I hate to reinforce the stereotype, but it was true for me. In the middle of fourth grade, I started at a new school where we had silent reading after recess. My first assigned book was How to Eat Fried Worms. (I honestly have no memories of reading any novels at my prior school. None!) I could not read this book. I didn’t have the skills. So instead, I would count the words then turned the page, thinking my teacher would never notice that I was faking it.

When this new teacher taught math, I sat up straight, paid attention, and raised my hand. When the subject was reading, writing, or, heaven forbid, spelling, I sank so low in my chair that my eyebrows would be in line with the desk. By middle school, I gained the unofficial label: good at math, bad at English.

Please Give Me Math Homework

From elementary school through college, I secretly hoped teachers would assign math homework.
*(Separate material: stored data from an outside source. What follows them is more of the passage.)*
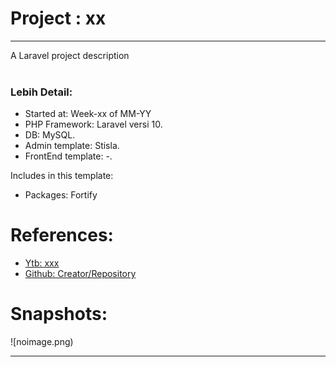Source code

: # Project : xx 
***************************************************************
A Laravel project description <br><br>

### Lebih Detail:
- Started at: Week-xx of MM-YY
- PHP Framework: Laravel versi 10.
- DB: MySQL.
- Admin template: Stisla.
- FrontEnd template: -.
  
Includes in this template:
- Packages: Fortify

# References:
- [Ytb: xxx](https://www.youtube.com)
- [Github: Creator/Repository](https://www.Github.com)

# Snapshots:
![noimage.png)
<hr>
I didn’t go to Lucy’s extreme and seek out other students’ homework when I had none. But working out problems was fun, and I could do it while listening to Duran Duran or watching “DuckTales,” “General Hospital,” or “Oprah.” (I was diverse and prolific in my TV watching.) On the other hand, reading or memorization assignments required my complete concentration. That was hard work! Now, as a mom of three (nice prime number, right?), when my kids shout, “I need help with my homework!” I still secretly hope that they pull out an algebra worksheet.

Math Made Me a Winner

My mom used to buy a weekly lottery ticket — not scratch-offs but the kind where you picked the numbers and hoped to match them with the Ping-Pong balls. Her numbers corresponded to family birthdays and after months (maybe years) of playing, she got frustrated. “It’s always the same numbers, and they’re never mine!” So we began tracking lottery numbers together. We didn’t have the Internet or spreadsheets. We got the numbers from the newspaper and wrote them in a graph paper notebook.  This was my introductory lesson to statistics. Then, in October of 1991, my mom finally hit the big —  kidding! We never won.
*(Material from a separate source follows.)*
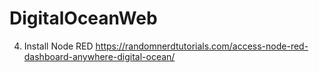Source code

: # DigitalOceanWeb


4. Install Node RED
https://randomnerdtutorials.com/access-node-red-dashboard-anywhere-digital-ocean/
Lucy tracks numbers, too — not lottery numbers but other data, like the adoption rates of dogs at an animal shelter. Math nerds enjoy seeing the numbers around them add up. It’s like unlocking the mysteries of our world.

Not a Human Calculator

Lucy is a human calculator; I am not. I pull out my phone and use the calculator app all the time, especially when I was writing The Miscalculations of Lightning Girl. You don’t have to be a genius to love math. Just like you don’t have to be a skilled painter to enjoy Van Gogh’s “Starry Night”!

Now a STEMB Girl

It took me a while to fall in love with books. (It was 12th grade, but I’ll save that story for another post.) I haven’t forfeited my E or my M; I’ve just added a B. Lucy is a girl who is more comfortable with numbers than words, and plenty of kids can relate. In middle grade novels, it’s common to find characters who love books because that’s many authors’ experience. (Write what you know!) I wanted to create a story for kids who think numbers are fascinating and would rather do math homework than 20 minutes of reading.

And, if I’m really lucky, it’s a book that will give a non-STEM person a glimpse of math’s beauty. The Miscalculations of Lightning Girl is my love letter to math and to STEM kids everywhere.